Bacteria don’t fare very well on a cold, dry, plastic toilet seat. And anyway, these bacteria have to enter your body somehow. You’d have to have a wound on your thigh, and get that wound infected, to contract something off a toilet seat. The thing to worry about is your hands: If you touch a stall latch that’s colonized by dangerous bugs, and then say, bite your nails, those bacteria could get inside you via your mouth. (That’s why you should always wash your hands after going to the loo.)
In fact, as I was reporting the story, I exasperated at least one microbiologist with my toilet-related disease fears. “It’s unfounded paranoia,” Jack Gilbert, faculty director of the Microbiome Center at the University of Chicago, told me, losing his patience. We’re much more likely to die from lifestyle factors — eating unhealthy food and not exercising — than we are catching anything off a toilet seat, Gilbert says. “People are killing themselves all day every day and yet they’re paranoid about a freaking toilet seat. It’s just the most ridiculous thing I’ve ever heard of.”
Gilbert says his son once dropped a toy in a urinal at a gas station off the highway somewhere in Massachusetts. He picked up the toy, washed it off, and gave it back to his son. His friends lost it: “Everyone was like, ‘Oh my god! That’s disgusting! You’re getting your kid infected,’” Gilbert says. “By what?”

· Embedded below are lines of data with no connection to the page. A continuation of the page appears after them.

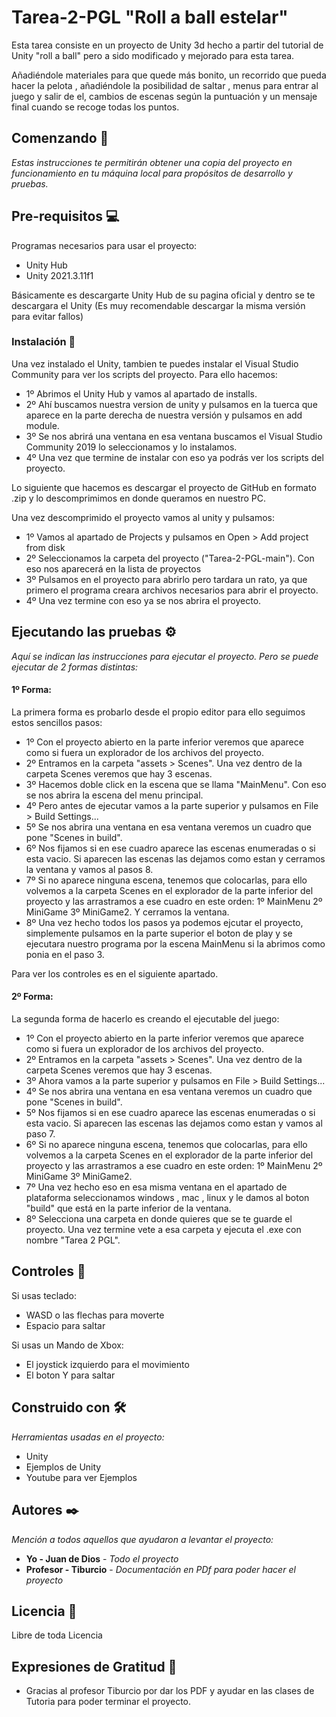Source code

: # Tarea-2-PGL "Roll a ball estelar"
Esta tarea consiste en un proyecto de Unity 3d hecho a partir del tutorial de Unity "roll a ball" pero a sido modificado y mejorado para esta tarea.
 
Añadiéndole materiales para que quede más bonito, un recorrido que pueda hacer la pelota , añadiéndole la posibilidad de saltar , menus para entrar al juego y salir de el, cambios de escenas según la puntuación y un mensaje final cuando se recoge todas los puntos.
 
## Comenzando 🚀

_Estas instrucciones te permitirán obtener una copia del proyecto en funcionamiento en tu máquina local para propósitos de desarrollo y pruebas._

## Pre-requisitos 💻

Programas necesarios para usar el proyecto:

* Unity Hub
* Unity 2021.3.11f1

Básicamente es descargarte Unity Hub de su pagina oficial y dentro se te descargara el Unity (Es muy recomendable descargar la misma versión para evitar fallos)

### Instalación 🔧

Una vez instalado el Unity, tambien te puedes instalar el Visual Studio Community para ver los scripts del proyecto. Para ello hacemos:

* 1º Abrimos el Unity Hub y vamos al apartado de installs.
* 2º Ahí buscamos nuestra version de unity y pulsamos en la tuerca que aparece en la parte derecha de nuestra versión y pulsamos en add module.
* 3º Se nos abrirá una ventana en esa ventana buscamos el Visual Studio Community 2019 lo seleccionamos y lo instalamos. 
* 4º Una vez que termine de instalar con eso ya podrás ver los scripts del proyecto. 

Lo siguiente que hacemos es descargar el proyecto de GitHub en formato .zip y lo descomprimimos en donde queramos en nuestro PC.

Una vez descomprimido el proyecto vamos al unity y pulsamos:

* 1º Vamos al apartado de Projects y pulsamos en Open > Add project from disk
* 2º Seleccionamos la carpeta del proyecto ("Tarea-2-PGL-main"). Con eso nos aparecerá en la lista de proyectos
* 3º Pulsamos en el proyecto para abrirlo pero tardara un rato, ya que primero el programa creara archivos necesarios para abrir el proyecto.
* 4º Una vez termine con eso ya se nos abrira el proyecto.

## Ejecutando las pruebas ⚙️

_Aquí se indican las instrucciones para ejecutar el proyecto. Pero se puede ejecutar de 2 formas distintas:_

#### 1º Forma:

La primera forma es probarlo desde el propio editor para ello seguimos estos sencillos pasos:

* 1º Con el proyecto abierto en la parte inferior veremos que aparece como si fuera un explorador de los archivos del proyecto.
* 2º Entramos en la carpeta "assets > Scenes". Una vez dentro de la carpeta Scenes veremos que hay 3 escenas.
* 3º Hacemos doble click en la escena que se llama "MainMenu". Con eso se nos abrira la escena del menu principal.
* 4º Pero antes de ejecutar vamos a la parte superior y pulsamos en File > Build Settings...
* 5º Se nos abrira una ventana en esa ventana veremos un cuadro que pone "Scenes in build".
* 6º Nos fijamos si en ese cuadro aparece las escenas enumeradas o si esta vacio. Si aparecen las escenas las dejamos como estan y cerramos la ventana y vamos al pasos 8.
* 7º Si no aparece ninguna escena, tenemos que colocarlas, para ello volvemos a la carpeta Scenes en el explorador de la parte inferior del proyecto y las arrastramos a ese cuadro en este orden: 1º MainMenu 2º MiniGame 3º MiniGame2. Y cerramos la ventana. 
* 8º Una vez hecho todos los pasos ya podemos ejcutar el proyecto, simplemente pulsamos en la parte superior el boton de play y se ejecutara nuestro programa por la escena MainMenu si la abrimos como ponia en el paso 3.

Para ver los controles es en el siguiente apartado.

#### 2º Forma:

La segunda forma de hacerlo es creando el ejecutable del juego:

* 1º Con el proyecto abierto en la parte inferior veremos que aparece como si fuera un explorador de los archivos del proyecto.
* 2º Entramos en la carpeta "assets > Scenes". Una vez dentro de la carpeta Scenes veremos que hay 3 escenas.
* 3º Ahora vamos a la parte superior y pulsamos en File > Build Settings...
* 4º Se nos abrira una ventana en esa ventana veremos un cuadro que pone "Scenes in build".
* 5º Nos fijamos si en ese cuadro aparece las escenas enumeradas o si esta vacio. Si aparecen las escenas las dejamos como estan y vamos al paso 7.
* 6º Si no aparece ninguna escena, tenemos que colocarlas, para ello volvemos a la carpeta Scenes en el explorador de la parte inferior del proyecto y las arrastramos a ese cuadro en este orden: 1º MainMenu 2º MiniGame 3º MiniGame2.  
* 7º Una vez hecho eso en esa misma ventana en el apartado de plataforma seleccionamos windows , mac , linux y le damos al boton "build" que está en la parte inferior de la ventana.
* 8º Selecciona una carpeta en donde quieres que se te guarde el proyecto. Una vez termine vete a esa carpeta y ejecuta el .exe con nombre "Tarea 2 PGL".

## Controles 🔌

Si usas teclado:

* WASD o las flechas para moverte
* Espacio para saltar

Si usas un Mando de Xbox:

* El joystick izquierdo para el movimiento
* El boton Y para saltar

## Construido con 🛠️

_Herramientas usadas en el proyecto:_

* Unity
* Ejemplos de Unity
* Youtube para ver Ejemplos
 
## Autores ✒️

_Mención a todos aquellos que ayudaron a levantar el proyecto:_

* **Yo - Juan de Dios** - *Todo el proyecto* 
* **Profesor - Tiburcio** - *Documentación en PDf para poder hacer el proyecto*

## Licencia 📄

Libre de toda Licencia

## Expresiones de Gratitud 🎁

* Gracias al profesor Tiburcio por dar los PDF y ayudar en las clases de Tutoria para poder terminar el proyecto.

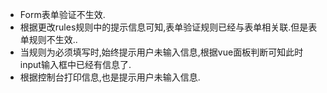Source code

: * Form表单验证不生效.
* 根据更改rules规则中的提示信息可知,表单验证规则已经与表单相关联.但是表单规则不生效..
* 当规则为必须填写时,始终提示用户未输入信息,根据vue面板判断可知此时input输入框中已经有信息了.
* 根据控制台打印信息,也是提示用户未输入信息.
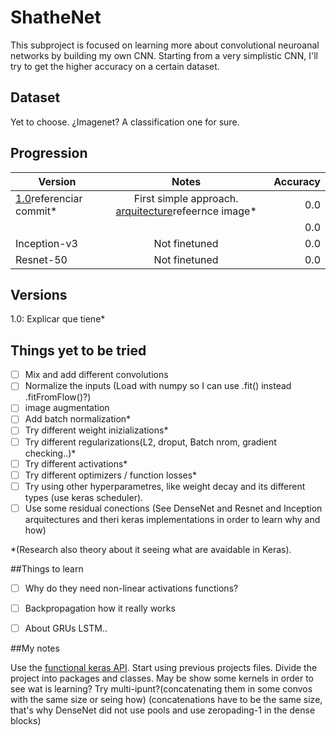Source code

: # ShatheNet

This subproject is focused on learning more about convolutional neuroanal networks by building my own CNN. Starting from a very simplistic CNN, I'll try to get the higher accuracy on a certain dataset.

## Dataset

Yet to choose. ¿Imagenet? A classification one for sure.


## Progression

| Version        | Notes           | Accuracy  |
| ------------- |:-------------:| -----:|
| [1.0]()referenciar commit*      | First simple approach. [arquitecture]()refeernce image* | 0.0 |
|       |  | 0.0 |
|Inception-v3     |  Not finetuned | 0.0 |
|Resnet-50      | Not finetuned | 0.0 |
## Versions
1.0: Explicar que tiene*
## Things yet to be tried

- [ ] Mix and add different convolutions
- [ ] Normalize the inputs (Load with numpy so I can use .fit() instead .fitFromFlow()?)
- [ ] image augmentation
- [ ] Add batch normalization*
- [ ] Try different weight inizializations*
- [ ] Try different regularizations(L2, droput, Batch nrom, gradient checking..)*
- [ ] Try different activations*
- [ ] Try different optimizers / function losses*
- [ ] Try using other hyperparametres, like weight decay and its different types (use  keras scheduler).
- [ ] Use some residual conections (See DenseNet and Resnet and Inception arquitectures and theri keras implementations in order to learn why and how)

*(Research also theory about it seeing what are avaidable in Keras).



##Things to learn
- [ ] Why do they need non-linear activations functions?
- [ ] Backpropagation how it really works
- [ ] About GRUs LSTM..


##My notes

Use the [functional keras API](https://keras.io/getting-started/functional-api-guide/).
Start using previous projects files.
Divide the project into packages and classes.
May be show some kernels in order to see wat is learning?
Try multi-ipunt?(concatenating them in some convos with the same size or seing how)
(concatenations have to be the same size, that's why DenseNet did not use pools and use zeropading-1 in the dense blocks)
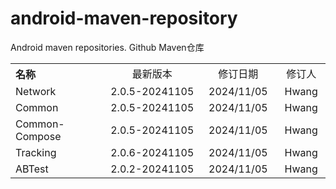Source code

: # android-maven-repository
Android maven repositories. Github Maven仓库

<table style="text-align:center">
   <tr><th width="30%" style="text-align:left">名称</th><td width="30%">最新版本</td><td>修订日期</td><td>修订人</td></tr>
   <tr><td style="text-align:left">Network</td><td>2.0.5-20241105</td><td>2024/11/05</td><td>Hwang</td></tr>
   <tr><td style="text-align:left">Common</td><td>2.0.5-20241105</td><td>2024/11/05</td><td>Hwang</td></tr>
   <tr><td style="text-align:left">Common-Compose</td><td>2.0.5-20241105</td><td>2024/11/05</td><td>Hwang</td></tr>
   <tr><td style="text-align:left">Tracking</td><td>2.0.6-20241105</td><td>2024/11/05</td><td>Hwang</td></tr>
   <tr><td style="text-align:left">ABTest</td><td>2.0.2-20241105</td><td>2024/11/05</td><td>Hwang</td></tr>
</table>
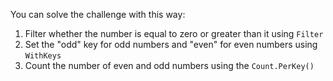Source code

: You can solve the challenge with this way:
1. Filter whether the number is equal to zero or greater than it using `Filter`
2. Set the "odd" key for odd numbers and "even" for even numbers using `WithKeys`
3. Count the number of even and odd numbers using the `Count.PerKey()`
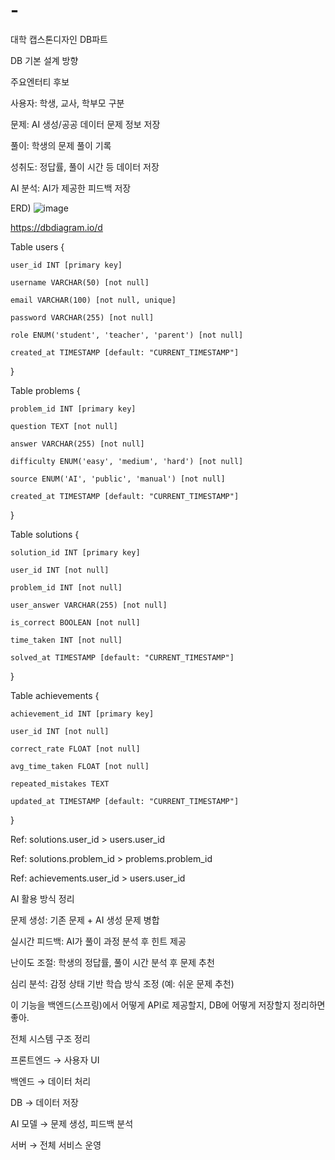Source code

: # -
대학 캡스톤디자인 DB파트

DB 기본 설계 방향

주요엔터티 후보

사용자: 학생, 교사, 학부모 구분

문제: AI 생성/공공 데이터 문제 정보 저장

풀이: 학생의 문제 풀이 기록

성취도: 정답률, 풀이 시간 등 데이터 저장

AI 분석: AI가 제공한 피드백 저장

ERD)
![image](https://github.com/user-attachments/assets/1444be64-002a-4271-9f02-6db537b9ca1f)

https://dbdiagram.io/d

Table users {

    user_id INT [primary key]
    
    username VARCHAR(50) [not null]
    
    email VARCHAR(100) [not null, unique]
    
    password VARCHAR(255) [not null]
    
    role ENUM('student', 'teacher', 'parent') [not null]
    
    created_at TIMESTAMP [default: "CURRENT_TIMESTAMP"]
    
}

Table problems {

    problem_id INT [primary key]
    
    question TEXT [not null]
    
    answer VARCHAR(255) [not null]
    
    difficulty ENUM('easy', 'medium', 'hard') [not null]
    
    source ENUM('AI', 'public', 'manual') [not null]
    
    created_at TIMESTAMP [default: "CURRENT_TIMESTAMP"]
    
}

Table solutions {

    solution_id INT [primary key]
    
    user_id INT [not null]
    
    problem_id INT [not null]
    
    user_answer VARCHAR(255) [not null]
    
    is_correct BOOLEAN [not null]
    
    time_taken INT [not null]
    
    solved_at TIMESTAMP [default: "CURRENT_TIMESTAMP"]
    
}

Table achievements {

    achievement_id INT [primary key]
    
    user_id INT [not null]
    
    correct_rate FLOAT [not null]
    
    avg_time_taken FLOAT [not null]
    
    repeated_mistakes TEXT
    
    updated_at TIMESTAMP [default: "CURRENT_TIMESTAMP"]
    
}

Ref: solutions.user_id > users.user_id

Ref: solutions.problem_id > problems.problem_id

Ref: achievements.user_id > users.user_id



AI 활용 방식 정리

문제 생성: 기존 문제 + AI 생성 문제 병합

실시간 피드백: AI가 풀이 과정 분석 후 힌트 제공

난이도 조절: 학생의 정답률, 풀이 시간 분석 후 문제 추천

심리 분석: 감정 상태 기반 학습 방식 조정 (예: 쉬운 문제 추천)

이 기능을 백엔드(스프링)에서 어떻게 API로 제공할지, DB에 어떻게 저장할지 정리하면 좋아.



전체 시스템 구조 정리 

프론트엔드 → 사용자 UI

백엔드 → 데이터 처리

DB → 데이터 저장

AI 모델 → 문제 생성, 피드백 분석

서버 → 전체 서비스 운영


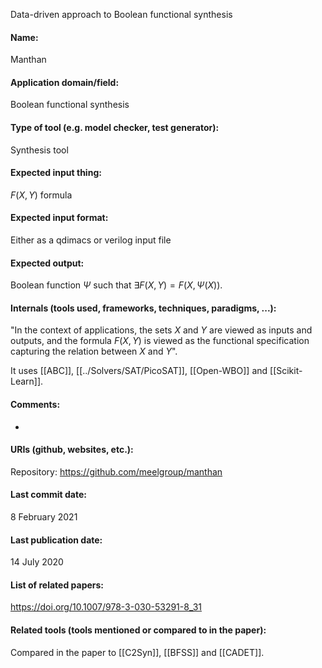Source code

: Data-driven approach to Boolean functional synthesis

#### Name:
Manthan

#### Application domain/field:
Boolean functional synthesis

#### Type of tool (e.g. model checker, test generator):
Synthesis tool

#### Expected input thing:
$F(X,Y)$ formula

#### Expected input format:
Either as a qdimacs or verilog input file

#### Expected output:
Boolean function $\Psi$ such that $\exists F(X,Y) = F(X, \Psi(X))$.

#### Internals (tools used, frameworks, techniques, paradigms, ...):
"In the context of applications, the sets $X$ and $Y$ are viewed as inputs and outputs, and the formula $F(X,Y)$ is viewed as the functional specification capturing the relation between $X$ and $Y$".

It uses [[ABC]], [[../Solvers/SAT/PicoSAT]], [[Open-WBO]] and [[Scikit-Learn]].

#### Comments:
-

#### URIs (github, websites, etc.):
Repository: https://github.com/meelgroup/manthan
#### Last commit date:
8 February 2021

#### Last publication date:
14 July 2020

#### List of related papers:
https://doi.org/10.1007/978-3-030-53291-8_31

#### Related tools (tools mentioned or compared to in the paper):
Compared in the paper to [[C2Syn]], [[BFSS]] and [[CADET]].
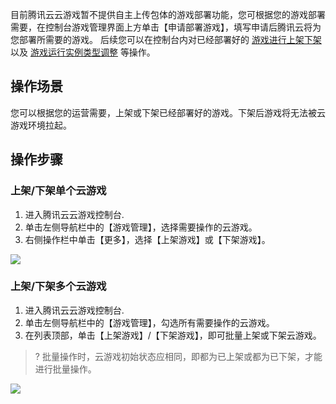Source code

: 目前腾讯云云游戏暂不提供自主上传包体的游戏部署功能，您可根据您的游戏部署需要，在控制台游戏管理界面上方单击【申请部署游戏】，填写申请后腾讯云将为您部署所需要的游戏。
后续您可以在控制台内对已经部署好的 [游戏进行上架下架](#step) 以及 [游戏运行实例类型调整](https://cloud.tencent.com/document/product/1162/46273) 等操作。


## 操作场景
您可以根据您的运营需要，上架或下架已经部署好的游戏。下架后游戏将无法被云游戏环境拉起。

## 操作步骤<span id="step"></span>
		 
### 上架/下架单个云游戏
1. 进入腾讯云云游戏控制台.
2. 单击左侧导航栏中的【游戏管理】，选择需要操作的云游戏。
3. 右侧操作栏中单击【更多】，选择【上架游戏】或【下架游戏】。

![](https://main.qcloudimg.com/raw/2797076186bd22c7e54d4ae13ac1a9ec.png)

### 上架/下架多个云游戏
1. 进入腾讯云云游戏控制台.
2. 单击左侧导航栏中的【游戏管理】，勾选所有需要操作的云游戏。
3. 在列表顶部，单击【上架游戏】/【下架游戏】，即可批量上架或下架云游戏。

>? 批量操作时，云游戏初始状态应相同，即都为已上架或都为已下架，才能进行批量操作。

![](https://main.qcloudimg.com/raw/7eed8c72cc447f9c9b0d0b9ac690ba7d.png)

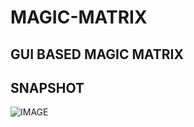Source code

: MAGIC-MATRIX
============

GUI BASED MAGIC MATRIX
------------------------
## SNAPSHOT

![IMAGE](https://cloud.githubusercontent.com/assets/9628085/5529154/a73f1fd8-89c5-11e4-8fda-6ab6f7b97076.JPG)
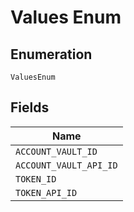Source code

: 
# Values Enum

## Enumeration

`ValuesEnum`

## Fields

| Name |
|  --- |
| `ACCOUNT_VAULT_ID` |
| `ACCOUNT_VAULT_API_ID` |
| `TOKEN_ID` |
| `TOKEN_API_ID` |

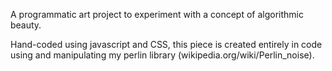 A programmatic art project to experiment with a concept of algorithmic beauty.

Hand-coded using javascript and CSS, this piece is created entirely in code using and manipulating my perlin library (wikipedia.org/wiki/Perlin_noise).
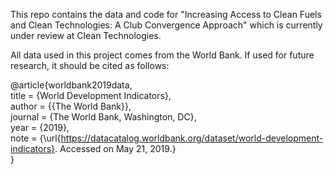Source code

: This repo contains the data and code for "Increasing Access to Clean Fuels and Clean Technologies: A Club Convergence Approach" which is currently under review at Clean Technologies.

All data used in this project comes from the World Bank. If used for future research, it should be cited as follows:

@article{worldbank2019data,  
  title = {World Development Indicators},  
  author = {{The World Bank}},  
  journal = {The World Bank, Washington, DC},  
  year = {2019},  
  note = {\url{https://datacatalog.worldbank.org/dataset/world-development-indicators}. Accessed on May 21, 2019.}  
}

Gilbert is right — but facts don’t speak convincingly to fear. (If my hypothetical future son drops his toy in a urinal, by the way, too bad for him.) That’s totally normal, according to David Ropeik, a consultant in risk perception and author of How Risky Is It, Really? Why Our Fears Don’t Match The Facts. “Risk is not a statistical number or a scientific formula,” he says. “It’s how we feel.” Just ask people who keep worrying (unnecessarily) that an out-of-control Chinese space station will fall on their heads.
Our brains, Ropeik says, rely a lot on instinct when we have to assess risk. For instance, if we find something disgusting, we try to avoid it. We evolved that way to stay away from things that might make us sick or kill us. Or, as Ropeik says: “Don’t eat things that smell like shit because you could die.”
There’s also another psychological factor at play, called loss aversion, which means that people care more about avoiding loss than about potentially getting something. Imagine entering a bathroom stall, where there’s toilet paper on the floor, maybe some drops of urine on the seat itself. That sight confronts us with an imminent loss — in this case, the possible loss of health, Ropeik says. When that happens, the potential bad outcome gets emotionally magnified, so we worry about losing our health more than we value emptying our bladder. It doesn’t matter how low the odds of getting an infection are.
Ropeik admits that there are exceptions: “If you really gotta go, to hell with this stuff, man. You’re gonna sit down.” But the irrational fear of a toilet seat is a great example of how our brains are wired to perceive risk, based on feelings. We assess all kinds of risky situations this way, and when we ignore the facts, the consequences aren’t always positive. “This is a warning, to think with our heads a little more and our guts a little less,” Ropeik says.
As for toilet seats, since the consequences aren’t serious — except maybe getting some pee on my pants — I’m going to keep doing what my mama taught me years ago. But don’t worry, I promise to wipe the seat clean.